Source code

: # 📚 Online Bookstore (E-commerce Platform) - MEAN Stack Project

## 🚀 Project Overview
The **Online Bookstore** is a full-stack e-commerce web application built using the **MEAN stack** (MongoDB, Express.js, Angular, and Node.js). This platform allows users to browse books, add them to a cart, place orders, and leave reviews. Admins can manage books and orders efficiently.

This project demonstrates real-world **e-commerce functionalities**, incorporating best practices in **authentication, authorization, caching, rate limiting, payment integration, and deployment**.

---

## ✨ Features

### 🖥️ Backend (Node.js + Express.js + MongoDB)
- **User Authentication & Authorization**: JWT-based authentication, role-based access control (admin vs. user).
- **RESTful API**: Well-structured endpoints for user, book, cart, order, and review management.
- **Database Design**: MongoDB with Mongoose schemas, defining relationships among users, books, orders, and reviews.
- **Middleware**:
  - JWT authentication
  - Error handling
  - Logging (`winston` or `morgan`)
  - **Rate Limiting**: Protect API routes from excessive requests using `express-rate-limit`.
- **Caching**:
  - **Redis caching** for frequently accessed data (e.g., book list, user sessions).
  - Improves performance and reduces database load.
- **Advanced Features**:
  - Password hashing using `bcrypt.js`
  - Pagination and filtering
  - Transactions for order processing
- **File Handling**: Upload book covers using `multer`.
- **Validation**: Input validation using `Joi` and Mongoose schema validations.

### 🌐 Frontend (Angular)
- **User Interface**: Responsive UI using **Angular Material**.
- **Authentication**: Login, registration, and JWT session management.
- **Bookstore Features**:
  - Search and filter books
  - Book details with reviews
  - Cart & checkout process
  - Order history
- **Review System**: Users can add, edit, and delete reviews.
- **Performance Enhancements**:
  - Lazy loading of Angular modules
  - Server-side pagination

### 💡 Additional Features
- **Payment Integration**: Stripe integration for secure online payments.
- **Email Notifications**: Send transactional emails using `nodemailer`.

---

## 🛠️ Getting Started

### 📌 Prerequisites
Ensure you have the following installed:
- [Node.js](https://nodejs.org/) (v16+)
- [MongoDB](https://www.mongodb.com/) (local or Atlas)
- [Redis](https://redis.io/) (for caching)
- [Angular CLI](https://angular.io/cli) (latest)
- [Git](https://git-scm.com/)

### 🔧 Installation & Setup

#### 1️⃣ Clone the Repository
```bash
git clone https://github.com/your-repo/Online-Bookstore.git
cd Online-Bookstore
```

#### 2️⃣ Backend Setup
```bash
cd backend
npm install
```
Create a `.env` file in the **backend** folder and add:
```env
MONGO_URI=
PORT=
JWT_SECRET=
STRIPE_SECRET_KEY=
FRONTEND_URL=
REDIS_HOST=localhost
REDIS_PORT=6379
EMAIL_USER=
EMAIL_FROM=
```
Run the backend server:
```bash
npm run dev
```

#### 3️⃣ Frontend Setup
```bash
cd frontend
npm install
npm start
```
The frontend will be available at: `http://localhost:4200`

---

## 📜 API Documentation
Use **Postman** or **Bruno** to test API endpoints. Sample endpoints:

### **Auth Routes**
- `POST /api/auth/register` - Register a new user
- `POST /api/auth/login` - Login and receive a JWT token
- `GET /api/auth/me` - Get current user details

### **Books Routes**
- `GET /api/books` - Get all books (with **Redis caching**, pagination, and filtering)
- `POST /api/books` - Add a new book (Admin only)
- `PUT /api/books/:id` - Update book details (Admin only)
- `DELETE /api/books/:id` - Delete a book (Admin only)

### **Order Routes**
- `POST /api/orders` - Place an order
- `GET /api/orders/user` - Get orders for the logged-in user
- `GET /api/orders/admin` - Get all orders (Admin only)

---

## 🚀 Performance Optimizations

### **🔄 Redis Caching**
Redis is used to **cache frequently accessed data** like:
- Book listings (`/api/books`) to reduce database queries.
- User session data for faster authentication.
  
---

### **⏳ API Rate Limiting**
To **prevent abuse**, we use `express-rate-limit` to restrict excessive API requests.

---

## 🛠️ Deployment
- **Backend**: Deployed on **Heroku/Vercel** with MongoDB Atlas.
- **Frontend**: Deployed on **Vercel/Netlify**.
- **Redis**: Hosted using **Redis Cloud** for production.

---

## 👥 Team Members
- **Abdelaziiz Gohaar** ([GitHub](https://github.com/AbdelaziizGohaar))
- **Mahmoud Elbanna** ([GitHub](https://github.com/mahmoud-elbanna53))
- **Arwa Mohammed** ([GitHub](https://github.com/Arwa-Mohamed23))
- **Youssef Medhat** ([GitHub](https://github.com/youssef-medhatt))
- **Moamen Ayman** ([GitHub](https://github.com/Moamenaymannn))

Exercise goal: Retype the listing from its first line onward, stopping after the line that contains "Ensure you have" has been retyped in full.

Expected output:
Source code

: # 📚 Online Bookstore (E-commerce Platform) - MEAN Stack Project

## 🚀 Project Overview
The **Online Bookstore** is a full-stack e-commerce web application built using the **MEAN stack** (MongoDB, Express.js, Angular, and Node.js). This platform allows users to browse books, add them to a cart, place orders, and leave reviews. Admins can manage books and orders efficiently.

This project demonstrates real-world **e-commerce functionalities**, incorporating best practices in **authentication, authorization, caching, rate limiting, payment integration, and deployment**.

---

## ✨ Features

### 🖥️ Backend (Node.js + Express.js + MongoDB)
- **User Authentication & Authorization**: JWT-based authentication, role-based access control (admin vs. user).
- **RESTful API**: Well-structured endpoints for user, book, cart, order, and review management.
- **Database Design**: MongoDB with Mongoose schemas, defining relationships among users, books, orders, and reviews.
- **Middleware**:
  - JWT authentication
  - Error handling
  - Logging (`winston` or `morgan`)
  - **Rate Limiting**: Protect API routes from excessive requests using `express-rate-limit`.
- **Caching**:
  - **Redis caching** for frequently accessed data (e.g., book list, user sessions).
  - Improves performance and reduces database load.
- **Advanced Features**:
  - Password hashing using `bcrypt.js`
  - Pagination and filtering
  - Transactions for order processing
- **File Handling**: Upload book covers using `multer`.
- **Validation**: Input validation using `Joi` and Mongoose schema validations.

### 🌐 Frontend (Angular)
- **User Interface**: Responsive UI using **Angular Material**.
- **Authentication**: Login, registration, and JWT session management.
- **Bookstore Features**:
  - Search and filter books
  - Book details with reviews
  - Cart & checkout process
  - Order history
- **Review System**: Users can add, edit, and delete reviews.
- **Performance Enhancements**:
  - Lazy loading of Angular modules
  - Server-side pagination

### 💡 Additional Features
- **Payment Integration**: Stripe integration for secure online payments.
- **Email Notifications**: Send transactional emails using `nodemailer`.

---

## 🛠️ Getting Started

### 📌 Prerequisites
Ensure you have the following installed:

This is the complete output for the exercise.